Encryption mechanisms such as SSL and TLS must be deployed as standard to protect complex networked systems from manipulation and cybercrime. These encrypt all data traffic between servers, computers, and applications in a network.
Another common practice is to install a firewall, which checks the trustworthiness of all parties seeking access to a computer to automatically protect it from attacks and unauthorized access.
“Having separate production and office networks offers additional security. Further recommendations include minimizing the number of network accesses and routing the data stream via a central, monitored gateway. Potential threats can often be identified at an early stage if data and network traffic levels and individual nodes are also continuously analyzed,” said Echteler.
Data security in production
Balluff has established its own team of experts to offer comprehensive consulting services to customers all over the world. Some of the Balluff devices now also feature hardware encryption based on the Trusted Platform module. In addition to minimum requirements such as firewall protection, Symmedia also uses HSM and TPM procedures (based on so-called hardware security and Trusted Platform modules) to ensure that only secure software is run.
“We also use a proprietary network protocol to provide very high-level protection against unwanted access. It is virtually impossible to hack into these connections,” said Schneider.The company uses a secure and work flow-based point-to-point link for digital service support.
“The use of common encryption, authentication, and authorization procedures for client applications, servers, and programming interfaces, so-called APIs, is also a matter of course for us. In addition, we offer many other security measures, including a public key infrastructure (PKI)-based individual machine and user certificate structure, password rules, the irreversible storage of access data with up-to-date hash procedures, and multi-factor authentication,” said Schneider.
Clouds play a role
Another major point with regard to data handling is the location of the data storage. Three in 10 companies (29 per cent) use a cloud system that is outsourced to a certified data centre – either to achieve possible cost savings, to relieve the strain on their own IT staff, or to obtain greater security. Another 10 per cent plan to do so, and 28 per cent are discussing this as an option. This is shown by the Digital Office Index 2018, a representative survey of 1,106 Bitkom companies with 20 or more employees.
According to the index, fewer than three in 10 companies (28 per cent) state that cloud hosting is of no concern to them. A comparison of the different industries reveals that the mechanical engineering and plant construction sector is the frontrunner in this field. According to Bitkom, almost half of all companies in this industry (46 per cent) are already using external cloud service providers.For Balluff, too, the public cloud is the first choice.
“Its high availability is attractive because its platforms are replicated in independent, geographically distributed data centres. Other advantages include its easy scalability, its high level of security, its use of state-of-the-art technologies and encryption, and its service continuity. These guarantee that the solutions will work even in the event of negative scenarios,” said Echteler. “From experience we know that it is not possible for a company’s own IT staff also to run a cloud. This is a task for suitably qualified specialists.”
Symmedia, on the other hand, offers its customers hybrid options.
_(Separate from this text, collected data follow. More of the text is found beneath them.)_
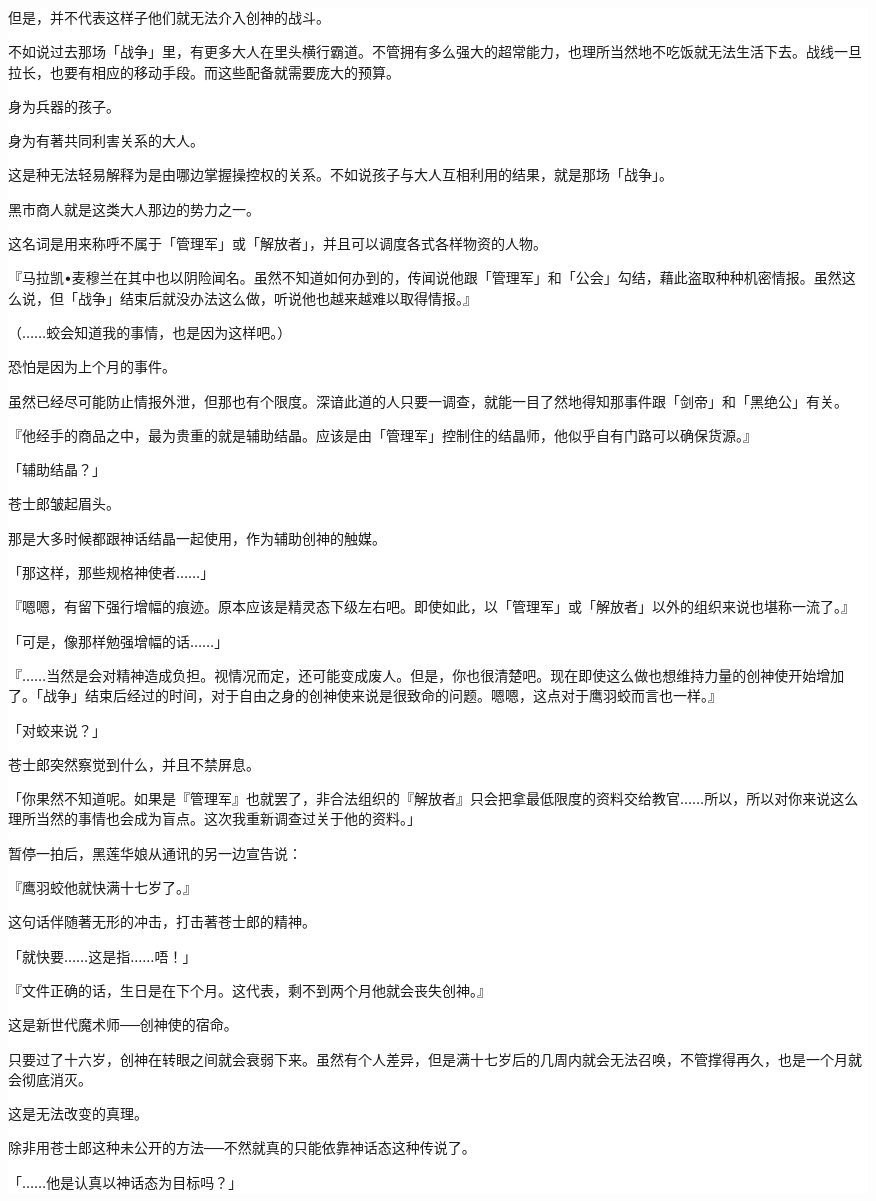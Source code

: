 但是，并不代表这样子他们就无法介入创神的战斗。

不如说过去那场「战争」里，有更多大人在里头横行霸道。不管拥有多么强大的超常能力，也理所当然地不吃饭就无法生活下去。战线一旦拉长，也要有相应的移动手段。而这些配备就需要庞大的预算。

身为兵器的孩子。

身为有著共同利害关系的大人。

这是种无法轻易解释为是由哪边掌握操控权的关系。不如说孩子与大人互相利用的结果，就是那场「战争」。

黑市商人就是这类大人那边的势力之一。

这名词是用来称呼不属于「管理军」或「解放者」，并且可以调度各式各样物资的人物。

『马拉凯•麦穆兰在其中也以阴险闻名。虽然不知道如何办到的，传闻说他跟「管理军」和「公会」勾结，藉此盗取种种机密情报。虽然这么说，但「战争」结束后就没办法这么做，听说他也越来越难以取得情报。』

（……蛟会知道我的事情，也是因为这样吧。）

恐怕是因为上个月的事件。

虽然已经尽可能防止情报外泄，但那也有个限度。深谙此道的人只要一调查，就能一目了然地得知那事件跟「剑帝」和「黑绝公」有关。

『他经手的商品之中，最为贵重的就是辅助结晶。应该是由「管理军」控制住的结晶师，他似乎自有门路可以确保货源。』

「辅助结晶？」

苍士郎皱起眉头。

那是大多时候都跟神话结晶一起使用，作为辅助创神的触媒。

「那这样，那些规格神使者……」

『嗯嗯，有留下强行增幅的痕迹。原本应该是精灵态下级左右吧。即使如此，以「管理军」或「解放者」以外的组织来说也堪称一流了。』

「可是，像那样勉强增幅的话……」

『……当然是会对精神造成负担。视情况而定，还可能变成废人。但是，你也很清楚吧。现在即使这么做也想维持力量的创神使开始增加了。「战争」结束后经过的时间，对于自由之身的创神使来说是很致命的问题。嗯嗯，这点对于鹰羽蛟而言也一样。』

「对蛟来说？」

苍士郎突然察觉到什么，并且不禁屏息。

「你果然不知道呢。如果是『管理军』也就罢了，非合法组织的『解放者』只会把拿最低限度的资料交给教官……所以，所以对你来说这么理所当然的事情也会成为盲点。这次我重新调查过关于他的资料。」

暂停一拍后，黑莲华娘从通讯的另一边宣告说：

『鹰羽蛟他就快满十七岁了。』

这句话伴随著无形的冲击，打击著苍士郎的精神。

「就快要……这是指……唔！」

『文件正确的话，生日是在下个月。这代表，剩不到两个月他就会丧失创神。』

这是新世代魔术师──创神使的宿命。

只要过了十六岁，创神在转眼之间就会衰弱下来。虽然有个人差异，但是满十七岁后的几周内就会无法召唤，不管撑得再久，也是一个月就会彻底消灭。

这是无法改变的真理。

除非用苍士郎这种未公开的方法──不然就真的只能依靠神话态这种传说了。

「……他是认真以神话态为目标吗？」
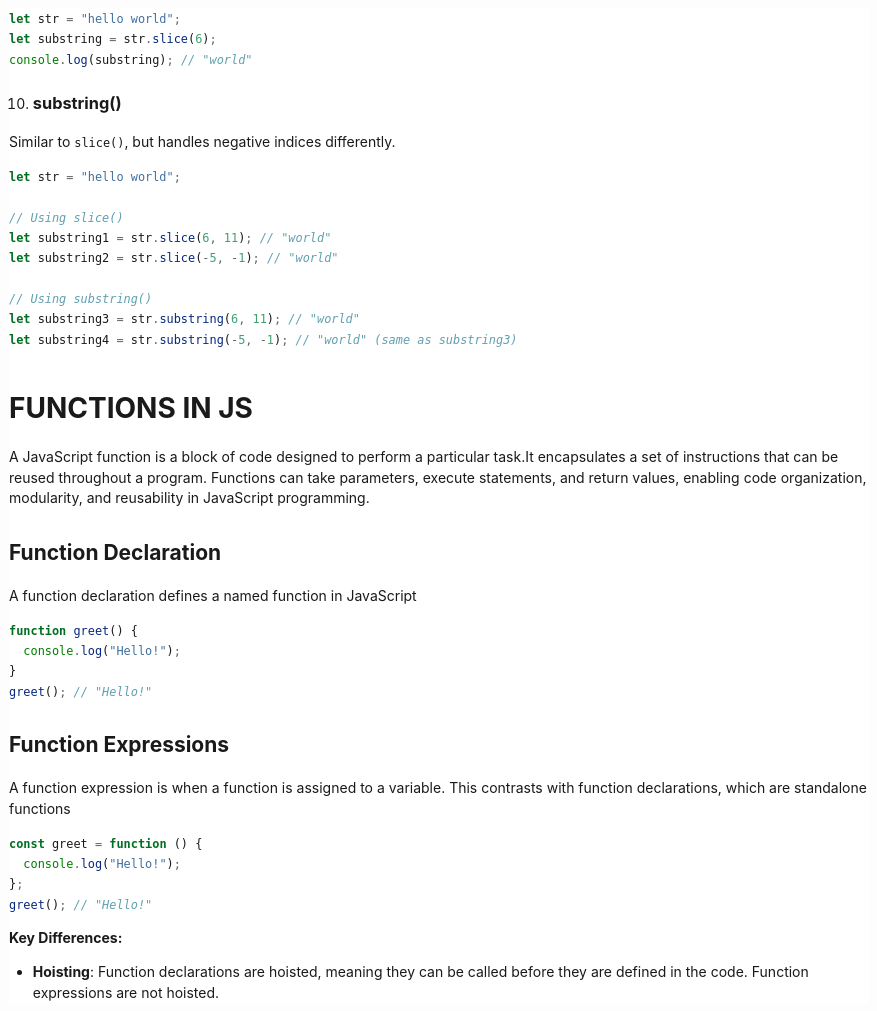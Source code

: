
 ```js
let str = "hello world";
let substring = str.slice(6);
console.log(substring); // "world"
```
10. ### substring()
Similar to `slice()`, but handles negative indices differently.

```js
let str = "hello world";

// Using slice()
let substring1 = str.slice(6, 11); // "world"
let substring2 = str.slice(-5, -1); // "world"

// Using substring()
let substring3 = str.substring(6, 11); // "world"
let substring4 = str.substring(-5, -1); // "world" (same as substring3)

```

# FUNCTIONS IN JS

A JavaScript function is a block of code designed to perform a particular task.It encapsulates a set of instructions that can be reused throughout a program. Functions can take parameters, execute statements, and return values, enabling code organization, modularity, and reusability in JavaScript programming.

## Function Declaration

A function declaration defines a named function in JavaScript

```js
function greet() {
  console.log("Hello!");
}
greet(); // "Hello!"
```

## Function Expressions

A function expression is when a function is assigned to a variable. This contrasts with function declarations, which are standalone functions

```js
const greet = function () {
  console.log("Hello!");
};
greet(); // "Hello!"
```

**Key Differences:**

- **Hoisting**: Function declarations are hoisted, meaning they can be called before they are defined in the code. Function expressions are not hoisted.
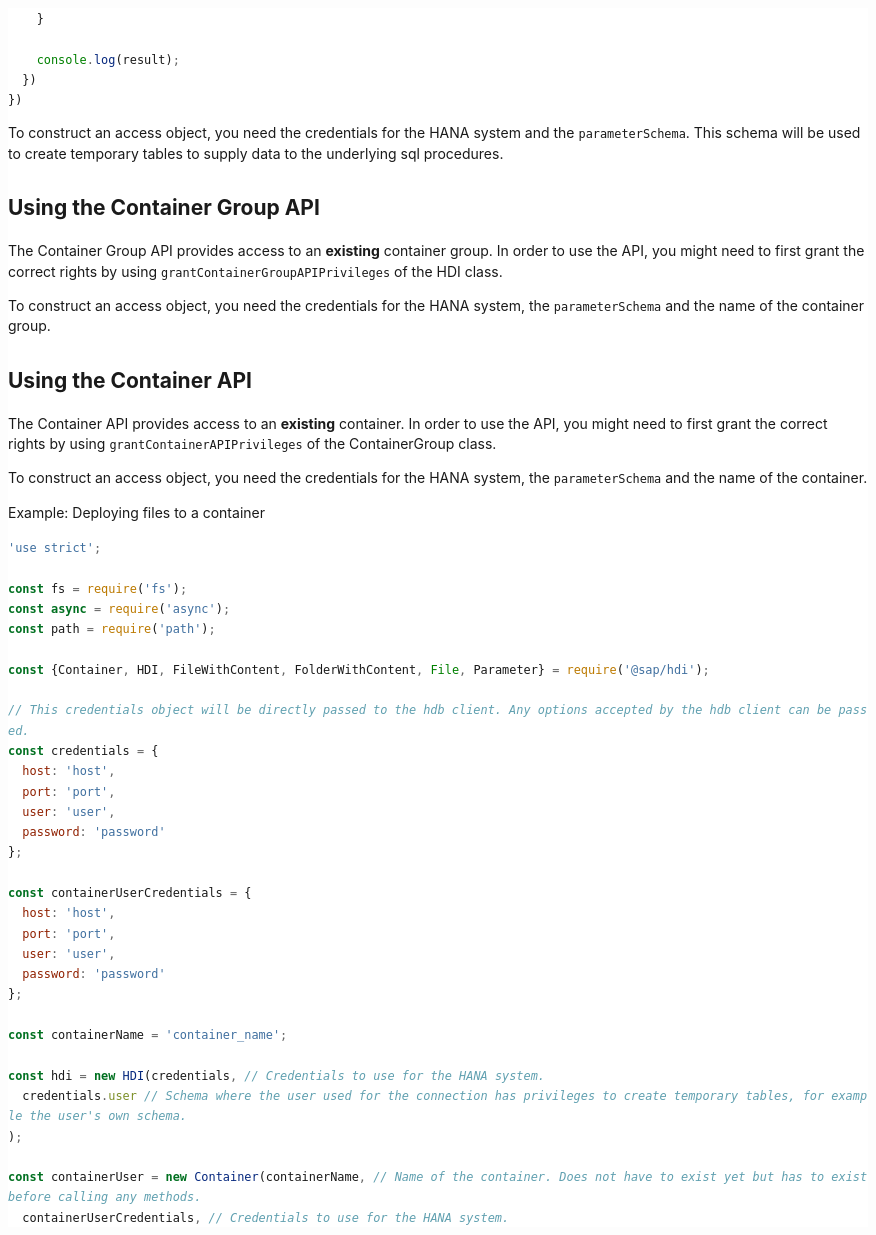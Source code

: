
 ```javascript
    }

    console.log(result);
  })
})
```

To construct an access object, you need the credentials for the HANA system and the `parameterSchema`. This schema will be used to create temporary tables to supply data to the underlying sql procedures.

## Using the Container Group API
The Container Group API provides access to an **existing** container group. In order to use the API, you might need to first grant the correct rights by using `grantContainerGroupAPIPrivileges` of the HDI class.

To construct an access object, you need the credentials for the HANA system, the `parameterSchema` and the name of the container group.

## Using the Container API
The Container API provides access to an **existing** container. In order to use the API, you might need to first grant the correct rights by using `grantContainerAPIPrivileges` of the ContainerGroup class.

To construct an access object, you need the credentials for the HANA system, the `parameterSchema` and the name of the container.

Example: Deploying files to a container

```javascript
'use strict';

const fs = require('fs');
const async = require('async');
const path = require('path');

const {Container, HDI, FileWithContent, FolderWithContent, File, Parameter} = require('@sap/hdi');

// This credentials object will be directly passed to the hdb client. Any options accepted by the hdb client can be passed.
const credentials = {
  host: 'host',
  port: 'port',
  user: 'user',
  password: 'password'
};

const containerUserCredentials = {
  host: 'host',
  port: 'port',
  user: 'user',
  password: 'password'
};

const containerName = 'container_name';

const hdi = new HDI(credentials, // Credentials to use for the HANA system.
  credentials.user // Schema where the user used for the connection has privileges to create temporary tables, for example the user's own schema.
);

const containerUser = new Container(containerName, // Name of the container. Does not have to exist yet but has to exist before calling any methods.
  containerUserCredentials, // Credentials to use for the HANA system.
```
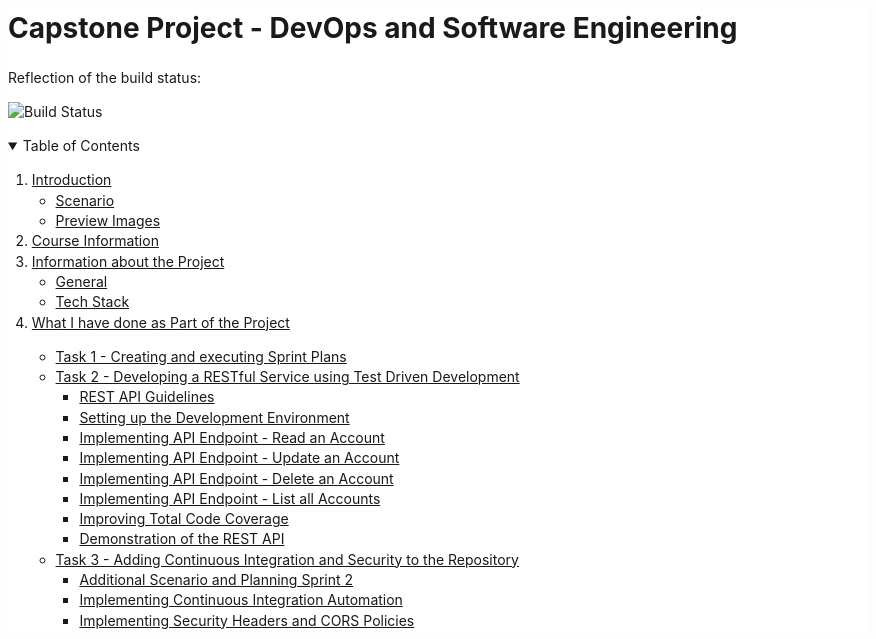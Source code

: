 
<a id="readme-top"></a>

# Capstone Project - DevOps and Software Engineering
Reflection of the build status:<br>

![Build Status](https://github.com/carmstar3/devops-capstone-project/actions/workflows/ci-build.yaml/badge.svg)


<details open>
  <summary>Table of Contents</summary>
  <ol>
    <li>
        <a href="#introduction">Introduction</a>
        <ul>
            <li><a href="#scenario">Scenario</a></li>
            <li><a href="#preview-images">Preview Images</a></li>
        </ul>
    </li>
    <li>
      <a href="#course-information">Course Information</a>
    </li>
    <li>
      <a href="#information-about-the-project">Information about the Project</a>
      <ul>
        <li><a href="#general">General</a></li>
        <li><a href="#tech-stack">Tech Stack</a></li>
      </ul>
    </li>
    <li>
      <a href="#what-i-have-done-as-part-of-the-project">What I have done as Part of the Project</a></li>
      <ul>
        <li><a href="#task-1---creating-and-executing-sprint-plans">Task 1 - Creating and executing Sprint Plans</a></li>
        <li>
          <a href="#task-2---developing-a-restful-service-using-test-driven-development">Task 2 - Developing a RESTful Service using Test Driven Development</a>
          <ul>
            <li><a href="#rest-api-guidelines">REST API Guidelines</a></li>
            <li><a href="#setting-up-the-development-environment">Setting up the Development Environment</a></li>
            <li><a href="#implementing-api-endpoint---read-an-account">Implementing API Endpoint - Read an Account</a></li>
            <li><a href="#implementing-api-endpoint---update-an-account">Implementing API Endpoint - Update an Account</a></li>
            <li><a href="#implementing-api-endpoint---delete-an-account">Implementing API Endpoint - Delete an Account</a></li>
            <li><a href="#implementing-api-endpoint---list-all-accounts">Implementing API Endpoint - List all Accounts</a></li>
            <li><a href="#improving-total-code-coverage">Improving Total Code Coverage</a></li>
            <li><a href="#demonstration-of-the-rest-api">Demonstration of the REST API</a></li>
          </ul>
        </li>
        <li>
          <a href="#task-3---adding-continuous-integration-and-security-to-the-repository">Task 3 - Adding Continuous Integration and Security to the Repository</a>
          <ul>
            <li><a href="#additional-scenario-and-planning-sprint-2">Additional Scenario and Planning Sprint 2</a></li>
            <li><a href="#implementing-continuous-integration-automation">Implementing Continuous Integration Automation</a></li>
            <li><a href="#implementing-security-headers-and-cors-policies">Implementing Security Headers and CORS Policies</a></li>
          </ul>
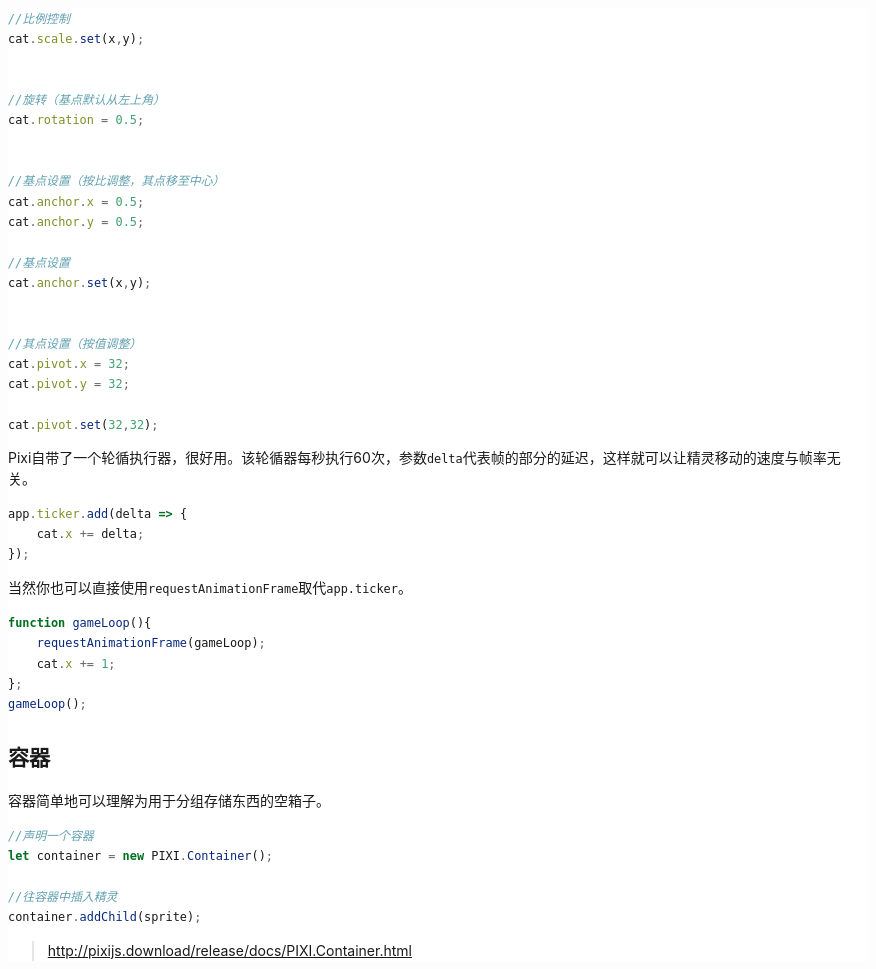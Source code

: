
 ```javascript
//比例控制
cat.scale.set(x,y);


//旋转（基点默认从左上角）
cat.rotation = 0.5;


//基点设置（按比调整，其点移至中心）
cat.anchor.x = 0.5;
cat.anchor.y = 0.5;

//基点设置
cat.anchor.set(x,y);


//其点设置（按值调整）
cat.pivot.x = 32;
cat.pivot.y = 32;

cat.pivot.set(32,32);

```

Pixi自带了一个轮循执行器，很好用。该轮循器每秒执行60次，参数`delta`代表帧的部分的延迟，这样就可以让精灵移动的速度与帧率无关。

```javascript
app.ticker.add(delta => {
    cat.x += delta;
});
```

当然你也可以直接使用`requestAnimationFrame`取代`app.ticker`。

```javascript
function gameLoop(){
    requestAnimationFrame(gameLoop);
    cat.x += 1;
};
gameLoop();
```



## 容器
容器简单地可以理解为用于分组存储东西的空箱子。

```javascript
//声明一个容器
let container = new PIXI.Container();

//往容器中插入精灵
container.addChild(sprite);
```
> http://pixijs.download/release/docs/PIXI.Container.html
“This gives our customers flexibility combined with outstanding security. And this in turn gives them full data sovereignty,” said Schneider. “They can decide for themselves which data they want to store centrally, for example in a cloud, and which is only to be stored locally. We have found that our customers are open to central solutions, but always want to be able to store specific data locally, depending on how sensitive it is.”